Final answer:
To find the heat absorbed when 198 mg of H2O melts at 0 °C, the heat of fusion for water, which is 79.9 cal/g, is used. For this mass of water, the total heat absorbed during melting is calculated as 15.802 calories.
Step-by-step explanation:
The student's question concerns the amount of heat absorbed when a certain mass of H2O (water) melts at 0 °C. To answer this question, we need to consider the heat of fusion for water, that is, the amount of heat required to convert water from solid to liquid state without changing its temperature.
The heat of fusion for water is 79.9 cal/g, or equivalently, 6.01 kJ/mol. Since the student's question involves a mass of 198 mg (0.198 g) of water, we can calculate the heat absorbed using the specific heat of fusion value.
Here is the calculation:
- First, convert the mass from grams to moles by dividing by the molar mass of H2O, which is approximately 18 g/mol.
- Then, multiply the result by the molar heat of fusion to find the total heat absorbed during the melting process.
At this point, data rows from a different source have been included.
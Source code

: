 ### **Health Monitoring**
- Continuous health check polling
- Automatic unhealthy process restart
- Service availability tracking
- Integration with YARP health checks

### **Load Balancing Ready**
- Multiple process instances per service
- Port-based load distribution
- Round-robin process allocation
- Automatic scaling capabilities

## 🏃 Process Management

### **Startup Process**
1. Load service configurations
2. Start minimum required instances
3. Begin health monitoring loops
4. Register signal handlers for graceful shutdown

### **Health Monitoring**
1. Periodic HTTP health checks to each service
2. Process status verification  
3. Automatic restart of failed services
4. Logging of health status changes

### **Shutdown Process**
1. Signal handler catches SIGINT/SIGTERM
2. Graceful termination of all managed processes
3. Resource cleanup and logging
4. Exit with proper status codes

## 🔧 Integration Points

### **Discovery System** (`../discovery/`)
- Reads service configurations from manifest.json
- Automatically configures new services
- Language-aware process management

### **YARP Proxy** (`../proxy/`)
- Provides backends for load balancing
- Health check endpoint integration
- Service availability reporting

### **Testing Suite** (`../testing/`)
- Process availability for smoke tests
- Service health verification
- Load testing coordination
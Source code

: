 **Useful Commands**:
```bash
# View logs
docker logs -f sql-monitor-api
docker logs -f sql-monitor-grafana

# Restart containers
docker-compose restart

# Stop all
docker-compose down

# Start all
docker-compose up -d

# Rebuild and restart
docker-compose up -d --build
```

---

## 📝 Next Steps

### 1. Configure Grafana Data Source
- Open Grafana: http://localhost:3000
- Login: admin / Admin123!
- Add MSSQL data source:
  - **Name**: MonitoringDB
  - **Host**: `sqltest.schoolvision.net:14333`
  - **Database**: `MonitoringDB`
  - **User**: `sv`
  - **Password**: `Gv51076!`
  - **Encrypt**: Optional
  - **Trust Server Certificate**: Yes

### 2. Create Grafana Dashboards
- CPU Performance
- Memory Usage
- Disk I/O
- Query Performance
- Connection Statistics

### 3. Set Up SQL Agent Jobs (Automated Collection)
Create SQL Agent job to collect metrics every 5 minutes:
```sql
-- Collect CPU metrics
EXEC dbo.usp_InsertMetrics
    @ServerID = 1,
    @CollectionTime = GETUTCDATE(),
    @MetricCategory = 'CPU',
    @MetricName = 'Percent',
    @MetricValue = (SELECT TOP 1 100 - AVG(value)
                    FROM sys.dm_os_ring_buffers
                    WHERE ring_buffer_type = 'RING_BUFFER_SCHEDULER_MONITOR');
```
However, as the mass given in the question (198 mg) is small, and the molar heat of fusion is often given in larger units (known as kJ/mol), it may be more practical to use the specific heat of fusion (cal/g) directly for such small masses.
Heat absorbed = mass (g) × heat of fusion (cal/g)
Heat absorbed = 0.198 g × 79.9 cal/g
Heat absorbed = 15.802 cal
Therefore, when 198 mg of H2O melts at 0 °C, 15.802 calories of heat are absorbed.